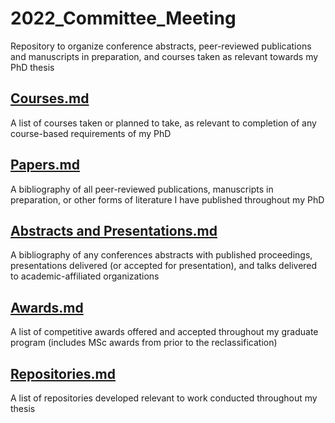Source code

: # 2022_Committee_Meeting
Repository to organize conference abstracts, peer-reviewed publications and manuscripts in preparation, and courses taken as relevant towards my PhD thesis
## [Courses.md](https://github.com/MarkZaidi/2022_Committee_Meeting/blob/main/Courses.md)
A list of courses taken or planned to take, as relevant to completion of any course-based requirements of my PhD
## [Papers.md](https://github.com/MarkZaidi/2022_Committee_Meeting/blob/main/Papers.md)
A bibliography of all peer-reviewed publications, manuscripts in preparation, or other forms of literature I have published throughout my PhD
## [Abstracts and Presentations.md](https://github.com/MarkZaidi/2022_Committee_Meeting/blob/main/Abstracts%20and%20Presentations.md)
A bibliography of any conferences abstracts with published proceedings, presentations delivered (or accepted for presentation), and talks delivered to academic-affiliated organizations
## [Awards.md](https://github.com/MarkZaidi/2022_Committee_Meeting/blob/main/Awards.md)
A list of competitive awards offered and accepted throughout my graduate program (includes MSc awards from prior to the reclassification)
## [Repositories.md](https://github.com/MarkZaidi/2022_Committee_Meeting/blob/main/Repositories.md)
A list of repositories developed relevant to work conducted throughout my thesis
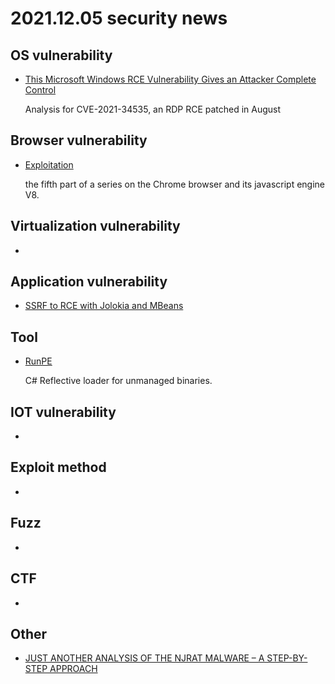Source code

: # 2021.12.05 security news

## OS vulnerability 

* [This Microsoft Windows RCE Vulnerability Gives an Attacker Complete Control](https://www.synack.com/blog/this-microsoft-windows-rce-vulnerability-gives-an-attacker-complete-control/)

  Analysis for CVE-2021-34535, an RDP RCE patched in August

## Browser vulnerability

* [Exploitation](https://seal9055.com/blog/?p=exploitation&d=browser)

  the fifth part of a series on the Chrome browser and its javascript engine V8.

## Virtualization vulnerability

* 

## Application vulnerability 

* [SSRF to RCE with Jolokia and MBeans](https://thinkloveshare.com/hacking/ssrf_to_rce_with_jolokia_and_mbeans/)

## Tool

* [RunPE](https://github.com/nettitude/RunPE)

  C# Reflective loader for unmanaged binaries.

## IOT vulnerability 

* 

## Exploit method

* 

## Fuzz

* 

## CTF

* 

## Other

* [JUST ANOTHER ANALYSIS OF THE NJRAT MALWARE – A STEP-BY-STEP APPROACH](https://cybergeeks.tech/just-another-analysis-of-the-njrat-malware-a-step-by-step-approach/)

┄┄┄┄┄┄┄┄┄┄┄┄┄┄┄┄┄┄┄┄

**EXERCISE**:
The output should be exactly the lines from the one containing "## IOT vulnerability" to the final line of the listing above, inclusive.

**OUTPUT OF THE TASK**:
## IOT vulnerability 

* 

## Exploit method

* 

## Fuzz

* 

## CTF

* 

## Other

* [JUST ANOTHER ANALYSIS OF THE NJRAT MALWARE – A STEP-BY-STEP APPROACH](https://cybergeeks.tech/just-another-analysis-of-the-njrat-malware-a-step-by-step-approach/)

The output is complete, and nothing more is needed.